The character work in here, especially Lysande and Luca, are quite fun to read. Lysande gets portrayed as this very scholarly character, who’s initially very doubtful of her abilities as Councillor given her low-born upbringing. Her growth through the book and truly coming into her power, and her own mental growth to be comfortable and accept that power, is extremely well crafted. Her growing chimera scale drug addiction, which apparently has similar effects to cocaine, is another facet of her character, though the author is careful to never make that her entire character. She also has this surprisingly domme hedonistic side of her that was simply a delight to read.

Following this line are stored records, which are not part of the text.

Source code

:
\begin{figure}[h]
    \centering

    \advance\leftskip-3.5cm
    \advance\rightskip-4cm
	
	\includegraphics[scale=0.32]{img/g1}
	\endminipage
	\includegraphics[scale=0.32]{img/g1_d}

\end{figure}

Of the four ruler candidates, my favorite by far is Luca (Sorry Jale and Dante). Guy brings his pet cobra to the introductory dinner table and makes no comments about it. Who could not be a fan? Luca in a way, is an older, wiser, and more cunning rendition of your “dark, mysterious, and probably evil YA love interest”, yet his characterization is just so compelling to read. I also really loved that Luca, despite occasionally flirting with Lysande, doing her favors, is absolutely not her ally. He has his own goals and if that means going against Lysande’s will, so be it. Such is the game of politics, right?

Despite the political machinations, despite the character work, I think what really made The Councillor difficult to get through was the slow pacing. The Councillor is slow. Really slow. Lysande spends a lot of time introspecting, a lot of time being sad that Sarelin isn’t there to guide her, a lot of time telling herself she’s only going to temporarily take more dragon scale, etc. While I don’t mind a character-driven novels, despite all of Lysande’s musings, I never really found myself emotionally connecting to her. Likewise, it felt like there was a gap between her musings and the actions she decides to take, like there’s a single critical step in a logic puzzle missing when going from state A to B.

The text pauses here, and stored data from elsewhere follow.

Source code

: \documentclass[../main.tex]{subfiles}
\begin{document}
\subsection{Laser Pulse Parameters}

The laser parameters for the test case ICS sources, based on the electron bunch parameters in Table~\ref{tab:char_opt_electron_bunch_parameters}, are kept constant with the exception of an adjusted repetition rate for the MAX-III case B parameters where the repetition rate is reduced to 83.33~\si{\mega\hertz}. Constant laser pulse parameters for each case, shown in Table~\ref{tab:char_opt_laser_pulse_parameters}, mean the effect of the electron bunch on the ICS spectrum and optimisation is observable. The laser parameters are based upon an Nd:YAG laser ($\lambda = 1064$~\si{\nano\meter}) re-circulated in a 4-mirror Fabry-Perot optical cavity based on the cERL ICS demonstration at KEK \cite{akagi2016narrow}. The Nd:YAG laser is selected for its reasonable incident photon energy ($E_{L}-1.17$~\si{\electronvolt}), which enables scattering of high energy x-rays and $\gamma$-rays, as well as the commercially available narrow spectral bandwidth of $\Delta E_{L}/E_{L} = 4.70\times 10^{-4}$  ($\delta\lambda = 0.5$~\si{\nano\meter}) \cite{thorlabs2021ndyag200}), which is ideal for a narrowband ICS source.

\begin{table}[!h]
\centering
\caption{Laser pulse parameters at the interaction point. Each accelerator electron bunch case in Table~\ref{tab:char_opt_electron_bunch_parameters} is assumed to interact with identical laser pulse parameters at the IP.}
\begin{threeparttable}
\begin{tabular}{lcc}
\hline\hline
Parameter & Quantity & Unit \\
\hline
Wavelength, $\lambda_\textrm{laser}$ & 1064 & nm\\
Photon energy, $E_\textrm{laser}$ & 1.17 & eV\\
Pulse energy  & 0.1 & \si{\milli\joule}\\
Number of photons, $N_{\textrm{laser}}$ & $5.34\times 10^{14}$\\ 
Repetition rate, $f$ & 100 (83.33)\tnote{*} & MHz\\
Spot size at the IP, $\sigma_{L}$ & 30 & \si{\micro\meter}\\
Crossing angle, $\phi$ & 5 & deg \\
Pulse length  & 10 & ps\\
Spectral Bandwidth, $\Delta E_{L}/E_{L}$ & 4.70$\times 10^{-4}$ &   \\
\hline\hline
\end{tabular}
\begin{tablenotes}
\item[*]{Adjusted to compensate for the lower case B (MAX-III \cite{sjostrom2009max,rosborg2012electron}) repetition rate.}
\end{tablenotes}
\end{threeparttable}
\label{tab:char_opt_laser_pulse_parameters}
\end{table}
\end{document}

Another minor complaint I have is that Beaton spends the majority of this book trying to push Lysande and her advisor Desert together, when Luca is RIGHT THERE. Stop trying to make Desert happen. he has the personality of the wet rag. I’m sorry but they really have no chemistry together, While Lysande and Luca have phenomenal chemistry and you get the added trope of enemies-to-lovers? Enemies-as-lovers? Not sure what you’d call it but it’s some good, quality content and I have to suffer this dishrag instead. Add on Lysande and Luca’s lowkey (except not really) dom/sub dynamic (I’m here for more female dommes in SFF) and like, what even is the point of your existence Derset?

Finally, a big portion of this book is about determining Sarelin’s assassin, and which of these four rulers aided it. With every meeting, with every decision, this is a factor that weighs heavily on Lysande’s mind. Around 30% in, we learn that there’s a spy admits this party of rulers Lysande is traveling with and this intrigue carries throughout the book as Lysande scrutinizes every action. Personally, I thought the identity of that spy was extremely obvious and for me, it really detracted from the mystery when with every musing I just wanted to scream, “No it’s ___!”

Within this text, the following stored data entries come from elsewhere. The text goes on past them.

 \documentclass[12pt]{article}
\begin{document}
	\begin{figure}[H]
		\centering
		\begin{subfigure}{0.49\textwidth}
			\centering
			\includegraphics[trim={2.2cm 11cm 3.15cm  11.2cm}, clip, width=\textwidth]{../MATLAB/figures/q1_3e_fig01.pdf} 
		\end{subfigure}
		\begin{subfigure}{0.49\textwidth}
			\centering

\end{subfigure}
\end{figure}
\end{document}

Overall, I rate this book a 3/5. There was a ton of potential and the Machiavellian-inspired politiking really should have been right up my street. Unfortunately, with the slow pacing and lack of real intrigue, I found The Councillor somewhat lacking instead.


r/Fantasy 2020-2021 Bingo Squares:

  • Novel Featuring Politics
  • Feminist Novel

Publication Date: 2 March 2021
Publisher: DAW
Format: eBook, ARC
Pages: 448
Word Count: ~165,000
ISBN: 075641699X
Buy It Here: Amazon | Google Books | Barnes and Nobles | Goodreads

3 thoughts on “The Councillor by EJ Beaton

  1. I was kinda curious about this, but I’m not in the mood for slow books atm. Also I already hate Desert and I haven’t even met him.